This script repolarizes a vcf file using one outgroup sample's genotypes as the ancestral state.
The script was wirtten for the project published as: Yi, X., & Latch, E. K. (2022) Nuclear phylogeography reveals strong impacts of gene flow in big brown bats. Journal of Biogeography, 49(6), 1061– 1074. https://doi.org/10.1111/jbi.14362
When the ingroup and outgroup samples are genotyped by mapping to the same reference genome, such as the one of the ingroup species, the identified genotypes may not be polarized correctly in the vcf file, because the ancestral allele is the allele of the ingroup's reference genome, rather than that of the outgroup. However, when the outgroup sample is available, their genotypes can also indicate the ancestral condition, and thus the vcf file can be repolarized so that the information of ancestral/derived alleles can be used to calculate the derived site frequency spectrum (DSFS) for some analyses such as demography.
To repolarize the vcf file, the heterozygous sites in the outgroup cannot be used because the ancestral state would be unknown. If the outgroup genotype (GT) is 0/0, then the outgroup state is the same as the current ancestral state and no change is needed. If the outgroup genotype (GT) is 1/1, then the current ancestral state and derived state should be reversed, so that the outgroup genotypes are the ancestral state.
This code was created for the vcf file of diploid individuals and biallelic SNP loci. The input file has no missing data and only one outgroup sample.

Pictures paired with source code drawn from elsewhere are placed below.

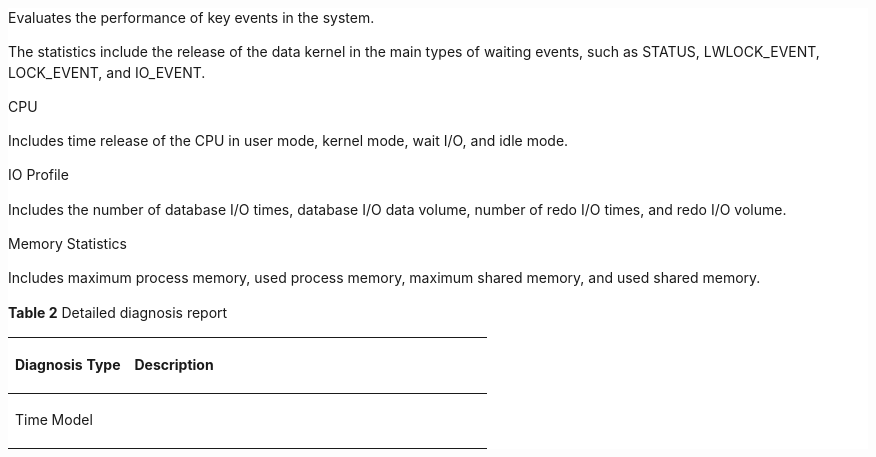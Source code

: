 <td class="cellrowborder" valign="top" width="75.22999999999999%" headers="mcps1.2.3.1.2 "><p id="en-us_concept_0238164494_p11553691966"><a name="en-us_concept_0238164494_p11553691966"></a><a name="en-us_concept_0238164494_p11553691966"></a>Evaluates the performance of key events in the system.</p>
<p id="en-us_concept_0238164494_p11595172176"><a name="en-us_concept_0238164494_p11595172176"></a><a name="en-us_concept_0238164494_p11595172176"></a>The statistics include the release of the data kernel in the main types of waiting events, such as STATUS, LWLOCK_EVENT, LOCK_EVENT, and IO_EVENT.</p>
</td>
</tr>
<tr id="en-us_concept_0238164494_row1737892971715"><td class="cellrowborder" valign="top" width="24.77%" headers="mcps1.2.3.1.1 "><p id="en-us_concept_0238164494_p1437872931714"><a name="en-us_concept_0238164494_p1437872931714"></a><a name="en-us_concept_0238164494_p1437872931714"></a>CPU</p>
</td>
<td class="cellrowborder" valign="top" width="75.22999999999999%" headers="mcps1.2.3.1.2 "><p id="en-us_concept_0238164494_p1437842910178"><a name="en-us_concept_0238164494_p1437842910178"></a><a name="en-us_concept_0238164494_p1437842910178"></a>Includes time release of the CPU in user mode, kernel mode, wait I/O, and idle mode.</p>
</td>
</tr>
<tr id="en-us_concept_0238164494_row13154183712171"><td class="cellrowborder" valign="top" width="24.77%" headers="mcps1.2.3.1.1 "><p id="en-us_concept_0238164494_p515514378179"><a name="en-us_concept_0238164494_p515514378179"></a><a name="en-us_concept_0238164494_p515514378179"></a>IO Profile</p>
</td>
<td class="cellrowborder" valign="top" width="75.22999999999999%" headers="mcps1.2.3.1.2 "><p id="en-us_concept_0238164494_p13155133710173"><a name="en-us_concept_0238164494_p13155133710173"></a><a name="en-us_concept_0238164494_p13155133710173"></a>Includes the number of database I/O times, database I/O data volume, number of redo I/O times, and redo I/O volume.</p>
</td>
</tr>
<tr id="en-us_concept_0238164494_row123476454170"><td class="cellrowborder" valign="top" width="24.77%" headers="mcps1.2.3.1.1 "><p id="en-us_concept_0238164494_p934714512178"><a name="en-us_concept_0238164494_p934714512178"></a><a name="en-us_concept_0238164494_p934714512178"></a>Memory Statistics</p>
</td>
<td class="cellrowborder" valign="top" width="75.22999999999999%" headers="mcps1.2.3.1.2 "><p id="en-us_concept_0238164494_p434712455175"><a name="en-us_concept_0238164494_p434712455175"></a><a name="en-us_concept_0238164494_p434712455175"></a>Includes maximum process memory, used process memory, maximum shared memory, and used shared memory.</p>
</td>
</tr>
</tbody>
</table>


**Table  2**  Detailed diagnosis report

<a name="en-us_concept_0238164494_table23331848193120"></a>

<table><thead align="left"><tr id="en-us_concept_0238164494_row1533312481318"><th class="cellrowborder" valign="top" width="24.93%" id="mcps1.2.3.1.1"><p id="en-us_concept_0238164494_p5333948203119"><a name="en-us_concept_0238164494_p5333948203119"></a><a name="en-us_concept_0238164494_p5333948203119"></a>Diagnosis Type</p>
</th>
<th class="cellrowborder" valign="top" width="75.07000000000001%" id="mcps1.2.3.1.2"><p id="en-us_concept_0238164494_p17333144823110"><a name="en-us_concept_0238164494_p17333144823110"></a><a name="en-us_concept_0238164494_p17333144823110"></a>Description</p>
</th>
</tr>
</thead>
<tbody><tr id="en-us_concept_0238164494_row1533315480312"><td class="cellrowborder" valign="top" width="24.93%" headers="mcps1.2.3.1.1 "><p id="en-us_concept_0238164494_p113331448163118"><a name="en-us_concept_0238164494_p113331448163118"></a><a name="en-us_concept_0238164494_p113331448163118"></a>Time Model</p>
</td>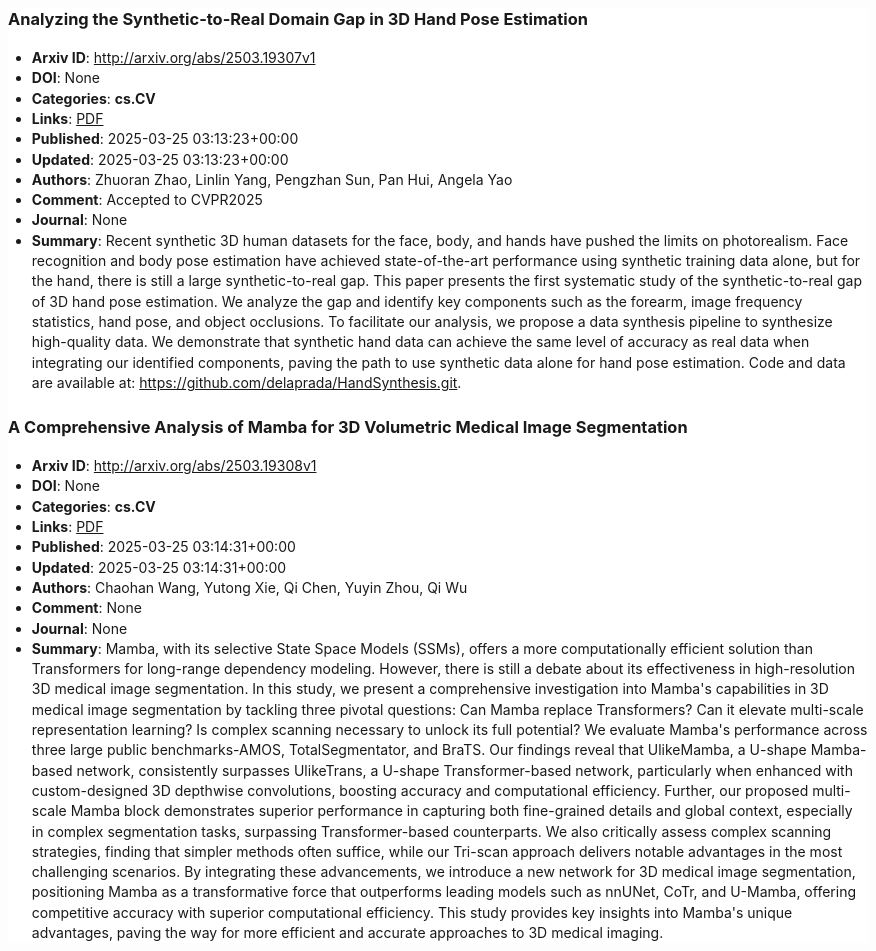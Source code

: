 

### Analyzing the Synthetic-to-Real Domain Gap in 3D Hand Pose Estimation
- **Arxiv ID**: http://arxiv.org/abs/2503.19307v1
- **DOI**: None
- **Categories**: **cs.CV**
- **Links**: [PDF](http://arxiv.org/pdf/2503.19307v1)
- **Published**: 2025-03-25 03:13:23+00:00
- **Updated**: 2025-03-25 03:13:23+00:00
- **Authors**: Zhuoran Zhao, Linlin Yang, Pengzhan Sun, Pan Hui, Angela Yao
- **Comment**: Accepted to CVPR2025
- **Journal**: None
- **Summary**: Recent synthetic 3D human datasets for the face, body, and hands have pushed the limits on photorealism. Face recognition and body pose estimation have achieved state-of-the-art performance using synthetic training data alone, but for the hand, there is still a large synthetic-to-real gap. This paper presents the first systematic study of the synthetic-to-real gap of 3D hand pose estimation. We analyze the gap and identify key components such as the forearm, image frequency statistics, hand pose, and object occlusions. To facilitate our analysis, we propose a data synthesis pipeline to synthesize high-quality data. We demonstrate that synthetic hand data can achieve the same level of accuracy as real data when integrating our identified components, paving the path to use synthetic data alone for hand pose estimation. Code and data are available at: https://github.com/delaprada/HandSynthesis.git.



### A Comprehensive Analysis of Mamba for 3D Volumetric Medical Image Segmentation
- **Arxiv ID**: http://arxiv.org/abs/2503.19308v1
- **DOI**: None
- **Categories**: **cs.CV**
- **Links**: [PDF](http://arxiv.org/pdf/2503.19308v1)
- **Published**: 2025-03-25 03:14:31+00:00
- **Updated**: 2025-03-25 03:14:31+00:00
- **Authors**: Chaohan Wang, Yutong Xie, Qi Chen, Yuyin Zhou, Qi Wu
- **Comment**: None
- **Journal**: None
- **Summary**: Mamba, with its selective State Space Models (SSMs), offers a more computationally efficient solution than Transformers for long-range dependency modeling. However, there is still a debate about its effectiveness in high-resolution 3D medical image segmentation. In this study, we present a comprehensive investigation into Mamba's capabilities in 3D medical image segmentation by tackling three pivotal questions: Can Mamba replace Transformers? Can it elevate multi-scale representation learning? Is complex scanning necessary to unlock its full potential? We evaluate Mamba's performance across three large public benchmarks-AMOS, TotalSegmentator, and BraTS. Our findings reveal that UlikeMamba, a U-shape Mamba-based network, consistently surpasses UlikeTrans, a U-shape Transformer-based network, particularly when enhanced with custom-designed 3D depthwise convolutions, boosting accuracy and computational efficiency. Further, our proposed multi-scale Mamba block demonstrates superior performance in capturing both fine-grained details and global context, especially in complex segmentation tasks, surpassing Transformer-based counterparts. We also critically assess complex scanning strategies, finding that simpler methods often suffice, while our Tri-scan approach delivers notable advantages in the most challenging scenarios. By integrating these advancements, we introduce a new network for 3D medical image segmentation, positioning Mamba as a transformative force that outperforms leading models such as nnUNet, CoTr, and U-Mamba, offering competitive accuracy with superior computational efficiency. This study provides key insights into Mamba's unique advantages, paving the way for more efficient and accurate approaches to 3D medical imaging.
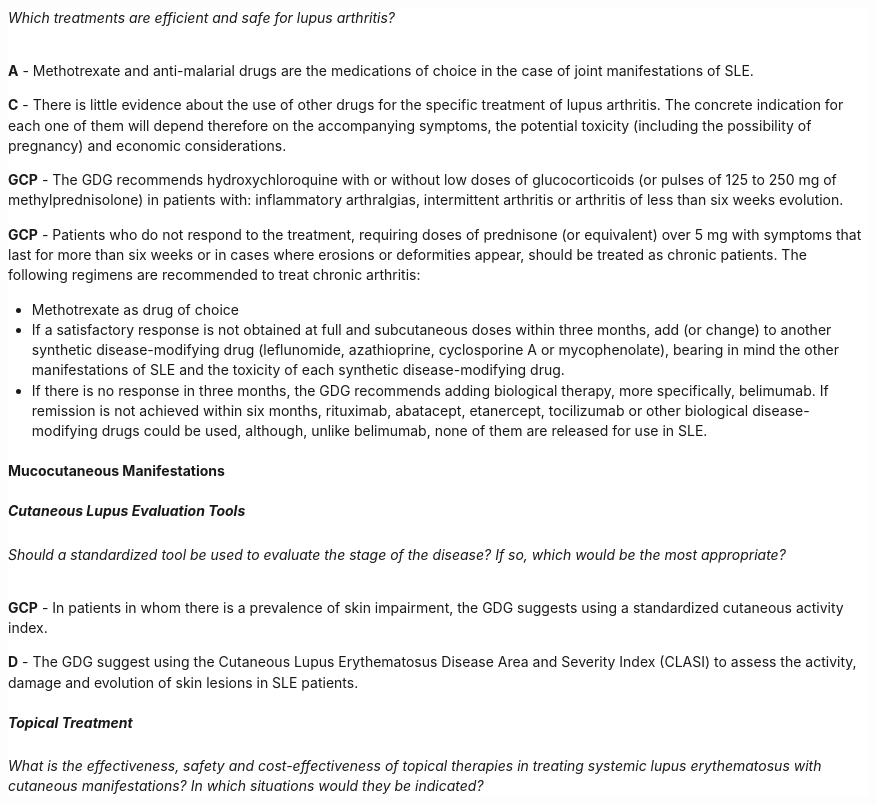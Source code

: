 
######  Which treatments are efficient and safe for lupus arthritis? 


**A** \- Methotrexate and anti-malarial drugs are the medications of choice in the case of joint manifestations of SLE. 


**C** \- There is little evidence about the use of other drugs for the specific treatment of lupus arthritis. The concrete indication for each one of them will depend therefore on the accompanying symptoms, the potential toxicity (including the possibility of pregnancy) and economic considerations. 


**GCP** \- The GDG recommends hydroxychloroquine with or without low doses of glucocorticoids (or pulses of 125 to 250 mg of methylprednisolone) in patients with: inflammatory arthralgias, intermittent arthritis or arthritis of less than six weeks evolution. 


**GCP** \- Patients who do not respond to the treatment, requiring doses of prednisone (or equivalent) over 5 mg with symptoms that last for more than six weeks or in cases where erosions or deformities appear, should be treated as chronic patients. The following regimens are recommended to treat chronic arthritis: 


  * Methotrexate as drug of choice 
  * If a satisfactory response is not obtained at full and subcutaneous doses within three months, add (or change) to another synthetic disease-modifying drug (leflunomide, azathioprine, cyclosporine A or mycophenolate), bearing in mind the other manifestations of SLE and the toxicity of each synthetic disease-modifying drug. 
  * If there is no response in three months, the GDG recommends adding biological therapy, more specifically, belimumab. If remission is not achieved within six months, rituximab, abatacept, etanercept, tocilizumab or other biological disease-modifying drugs could be used, although, unlike belimumab, none of them are released for use in SLE. 




####  Mucocutaneous Manifestations 


#####  Cutaneous Lupus Evaluation Tools 


######  Should a standardized tool be used to evaluate the stage of the disease? If so, which would be the most appropriate? 


**GCP** \- In patients in whom there is a prevalence of skin impairment, the GDG suggests using a standardized cutaneous activity index. 


**D** \- The GDG suggest using the Cutaneous Lupus Erythematosus Disease Area and Severity Index (CLASI) to assess the activity, damage and evolution of skin lesions in SLE patients. 


#####  Topical Treatment 


######  What is the effectiveness, safety and cost-effectiveness of topical therapies in treating systemic lupus erythematosus with cutaneous manifestations? In which situations would they be indicated? 
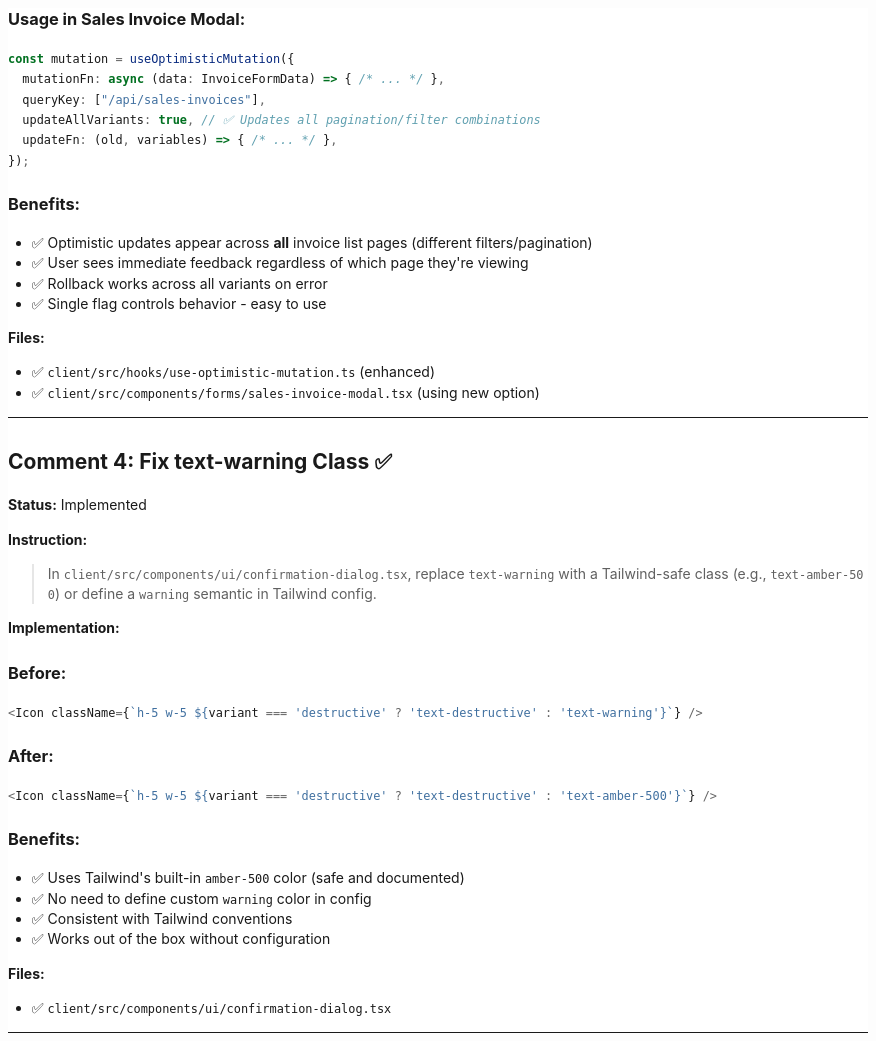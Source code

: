 ### Usage in Sales Invoice Modal:

```typescript
const mutation = useOptimisticMutation({
  mutationFn: async (data: InvoiceFormData) => { /* ... */ },
  queryKey: ["/api/sales-invoices"],
  updateAllVariants: true, // ✅ Updates all pagination/filter combinations
  updateFn: (old, variables) => { /* ... */ },
});
```

### Benefits:
- ✅ Optimistic updates appear across **all** invoice list pages (different filters/pagination)
- ✅ User sees immediate feedback regardless of which page they're viewing
- ✅ Rollback works across all variants on error
- ✅ Single flag controls behavior - easy to use

**Files:**
- ✅ `client/src/hooks/use-optimistic-mutation.ts` (enhanced)
- ✅ `client/src/components/forms/sales-invoice-modal.tsx` (using new option)

---

## Comment 4: Fix text-warning Class ✅

**Status:** Implemented

**Instruction:**
> In `client/src/components/ui/confirmation-dialog.tsx`, replace `text-warning` with a Tailwind-safe class (e.g., `text-amber-500`) or define a `warning` semantic in Tailwind config.

**Implementation:**

### Before:
```typescript
<Icon className={`h-5 w-5 ${variant === 'destructive' ? 'text-destructive' : 'text-warning'}`} />
```

### After:
```typescript
<Icon className={`h-5 w-5 ${variant === 'destructive' ? 'text-destructive' : 'text-amber-500'}`} />
```

### Benefits:
- ✅ Uses Tailwind's built-in `amber-500` color (safe and documented)
- ✅ No need to define custom `warning` color in config
- ✅ Consistent with Tailwind conventions
- ✅ Works out of the box without configuration

**Files:**
- ✅ `client/src/components/ui/confirmation-dialog.tsx`

---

The script is written as a function in R. Once codes are downloaded, go to R and source the script "vcf-repo.R". Then run the function repolarizeVCF(vcf_file="mydata.vcf", outgroup_indv="sample01", out_file="repolarized.vcf").
The script will output a vcf file of only the ingroup individuals and the retained loci. The number of loci and individuals kept in this file will be printed on the screen. Note that this file does not have the vcf header lines. To add the header lines, go to the original input file and copy the first 14 lines then paste them into the repolarized file (this can be easily done using text editors such as Notepad or nano).